对于包含多个 JSON 输出的长而复杂的提示,字符串搜索“{”和“}”可能无法奏效,你可以让 Claude 将每个 JSON 项输出到指定的标签中,以便将来提取。

message = client.messages.create(
    model=MODEL_NAME,
    max_tokens=1024,
    messages=[
        {
            "role": "user",
            "content": """Give me a JSON dict with the names of 5 famous athletes & their sports.
Put this dictionary in <athlete_sports> tags.
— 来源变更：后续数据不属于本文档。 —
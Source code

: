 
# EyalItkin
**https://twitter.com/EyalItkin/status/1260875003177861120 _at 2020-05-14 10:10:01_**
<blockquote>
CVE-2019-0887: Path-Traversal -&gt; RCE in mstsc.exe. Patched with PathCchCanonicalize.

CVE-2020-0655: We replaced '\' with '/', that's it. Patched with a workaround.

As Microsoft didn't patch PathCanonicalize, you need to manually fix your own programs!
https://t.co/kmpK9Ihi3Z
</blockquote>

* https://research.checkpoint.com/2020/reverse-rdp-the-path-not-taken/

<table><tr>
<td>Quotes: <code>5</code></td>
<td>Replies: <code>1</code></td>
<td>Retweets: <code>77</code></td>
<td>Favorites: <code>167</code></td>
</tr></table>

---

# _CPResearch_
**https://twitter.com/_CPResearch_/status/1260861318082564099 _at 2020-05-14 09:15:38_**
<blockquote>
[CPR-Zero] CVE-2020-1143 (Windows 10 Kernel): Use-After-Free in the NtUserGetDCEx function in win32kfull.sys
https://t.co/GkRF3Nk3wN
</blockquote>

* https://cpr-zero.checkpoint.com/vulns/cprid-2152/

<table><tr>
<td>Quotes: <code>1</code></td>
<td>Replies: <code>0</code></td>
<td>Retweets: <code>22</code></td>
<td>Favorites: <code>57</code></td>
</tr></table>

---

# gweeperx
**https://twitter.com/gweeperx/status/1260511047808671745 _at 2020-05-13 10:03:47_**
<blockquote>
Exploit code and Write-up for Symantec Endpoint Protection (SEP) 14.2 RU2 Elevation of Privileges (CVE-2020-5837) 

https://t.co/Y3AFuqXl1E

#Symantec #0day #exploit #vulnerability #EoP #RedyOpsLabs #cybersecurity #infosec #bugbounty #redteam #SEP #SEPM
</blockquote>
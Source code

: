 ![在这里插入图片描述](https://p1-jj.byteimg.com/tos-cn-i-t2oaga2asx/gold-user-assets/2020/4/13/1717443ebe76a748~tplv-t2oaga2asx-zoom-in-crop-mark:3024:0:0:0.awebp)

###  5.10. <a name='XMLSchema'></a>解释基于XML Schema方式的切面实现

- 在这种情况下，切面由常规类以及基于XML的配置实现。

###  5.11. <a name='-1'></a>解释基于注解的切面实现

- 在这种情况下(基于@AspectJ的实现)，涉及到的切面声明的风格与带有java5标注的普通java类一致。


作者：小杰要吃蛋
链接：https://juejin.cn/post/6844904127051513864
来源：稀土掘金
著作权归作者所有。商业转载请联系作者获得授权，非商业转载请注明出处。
Then, for each athlete, output an additional JSON dictionary. In each of these additional dictionaries:

- Include two keys: the athlete's first name and last name.
- For the values, list three words that start with the same letter as that name.
Put each of these additional dictionaries in separate <athlete_name> tags."""
        },
        {
            "role": "assistant",
            "content": "Here is the JSON requested:"
        }
    ],
).content[0].text
print(message)
<athlete_sports>
{
  "Michael Jordan": "Basketball",
  "Serena Williams": "Tennis",
  "Lionel Messi": "Soccer",
  "Usain Bolt": "Track and Field",
  "Michael Phelps": "Swimming"
}
</athlete_sports>

<athlete_name>
{
  "first": ["Magnificent", "Motivating", "Memorable"],
  "last": ["Joyful", "Jumping", "Jocular"]
}
</athlete_name>

<athlete_name>
{
  "first": ["Skillful", "Strong", "Superstar"],
  "last": ["Winning", "Willful", "Wise"]
}
</athlete_name>

<athlete_name>
{
  "first": ["Legendary", "Lively", "Leaping"],
  "last": ["Magical", "Marvelous", "Masterful"]
}
</athlete_name>

<athlete_name>
{
  "first": ["Unbeatable", "Unbelievable", "Unstoppable"],
  "last": ["Brave", "Bold", "Brilliant"]
}
</athlete_name>

<athlete_name>
{
  "first": ["Marvelous", "Methodical", "Medalist"],
  "last": ["Powerful", "Persevering", "Precise"]
}
</athlete_name>

现在,我们可以使用提取正则表达式来获取所有字典。

import re
def extract_between_tags(tag: str, string: str, strip: bool = False) -> list[str]:
    ext_list = re.findall(f"<{tag}>(.+?)</{tag}>", string, re.DOTALL)
    if strip:
        ext_list = [e.strip() for e in ext_list]
    return ext_list

athlete_sports_dict = json.loads(extract_between_tags("athlete_sports", message)[0])
athlete_name_dicts = [
    json.loads(d)
    for d in extract_between_tags("athlete_name", message)
]
pprint(athlete_sports_dict)
{'Lionel Messi': 'Soccer',
 'Michael Jordan': 'Basketball',
 'Michael Phelps': 'Swimming',
 'Serena Williams': 'Tennis',
 'Usain Bolt': 'Track and Field'}
pprint(athlete_name_dicts, width=1)
[{'first': ['Magnificent',
            'Motivating',
            'Memorable'],
  'last': ['Joyful',
           'Jumping',
           'Jocular']},
 {'first': ['Skillful',
            'Strong',
            'Superstar'],
  'last': ['Winning',
           'Willful',
           'Wise']},
 {'first': ['Legendary',
            'Lively',
            'Leaping'],
  'last': ['Magical',
           'Marvelous',
           'Masterful']},
 {'first': ['Unbeatable',
            'Unbelievable',
            'Unstoppable'],
  'last': ['Brave',
           'Bold',
           'Brilliant']},
 {'first': ['Marvelous',
            'Methodical',
            'Medalist'],
  'last': ['Powerful',
           'Persevering',
           'Precise']}]

总结一下:

  • 你可以使用字符串解析来提取“json”和“”之间的文本以获取 JSON。
  • 你可以通过部分助手消息删除前导语。 (但是,这会消除让 Claude 进行“思维链”以在开始输出 JSON 之前提高智能性的可能性。)
  • 你可以使用停止序列来删除 JSON 之后出现的文本。
  • 你可以指示 Claude 以 XML 标签输出 JSON,以便在更复杂的提示中轻松收集。